» **About this task**: Work through the entries below and report how many lines include "xref". The number alone is the answer.

Stored data
....

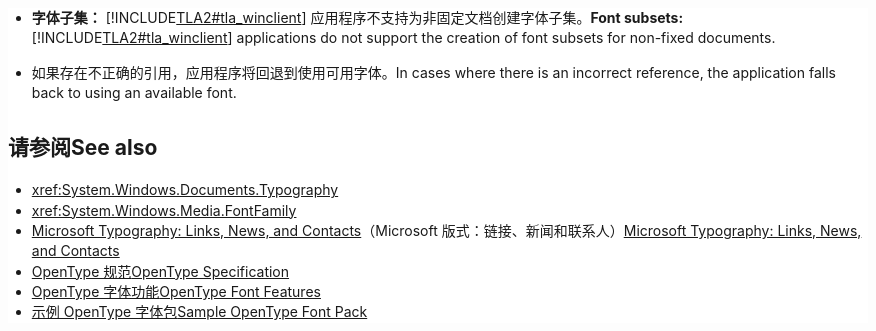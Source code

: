 - <span data-ttu-id="283fd-172">**字体子集：** [!INCLUDE[TLA2#tla_winclient](../../../includes/tla2sharptla-winclient-md.md)] 应用程序不支持为非固定文档创建字体子集。</span><span class="sxs-lookup"><span data-stu-id="283fd-172">**Font subsets:** [!INCLUDE[TLA2#tla_winclient](../../../includes/tla2sharptla-winclient-md.md)] applications do not support the creation of font subsets for non-fixed documents.</span></span>  
  
- <span data-ttu-id="283fd-173">如果存在不正确的引用，应用程序将回退到使用可用字体。</span><span class="sxs-lookup"><span data-stu-id="283fd-173">In cases where there is an incorrect reference, the application falls back to using an available font.</span></span>  
  
## <a name="see-also"></a><span data-ttu-id="283fd-174">请参阅</span><span class="sxs-lookup"><span data-stu-id="283fd-174">See also</span></span>

- <xref:System.Windows.Documents.Typography>
- <xref:System.Windows.Media.FontFamily>
- <span data-ttu-id="283fd-175">[Microsoft Typography: Links, News, and Contacts](/typography/)（Microsoft 版式：链接、新闻和联系人）</span><span class="sxs-lookup"><span data-stu-id="283fd-175">[Microsoft Typography: Links, News, and Contacts](/typography/)</span></span>
- [<span data-ttu-id="283fd-176">OpenType 规范</span><span class="sxs-lookup"><span data-stu-id="283fd-176">OpenType Specification</span></span>](https://www.microsoft.com/typography/otspec/)
- [<span data-ttu-id="283fd-177">OpenType 字体功能</span><span class="sxs-lookup"><span data-stu-id="283fd-177">OpenType Font Features</span></span>](opentype-font-features.md)
- [<span data-ttu-id="283fd-178">示例 OpenType 字体包</span><span class="sxs-lookup"><span data-stu-id="283fd-178">Sample OpenType Font Pack</span></span>](sample-opentype-font-pack.md)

....

» **Expected answer**: 2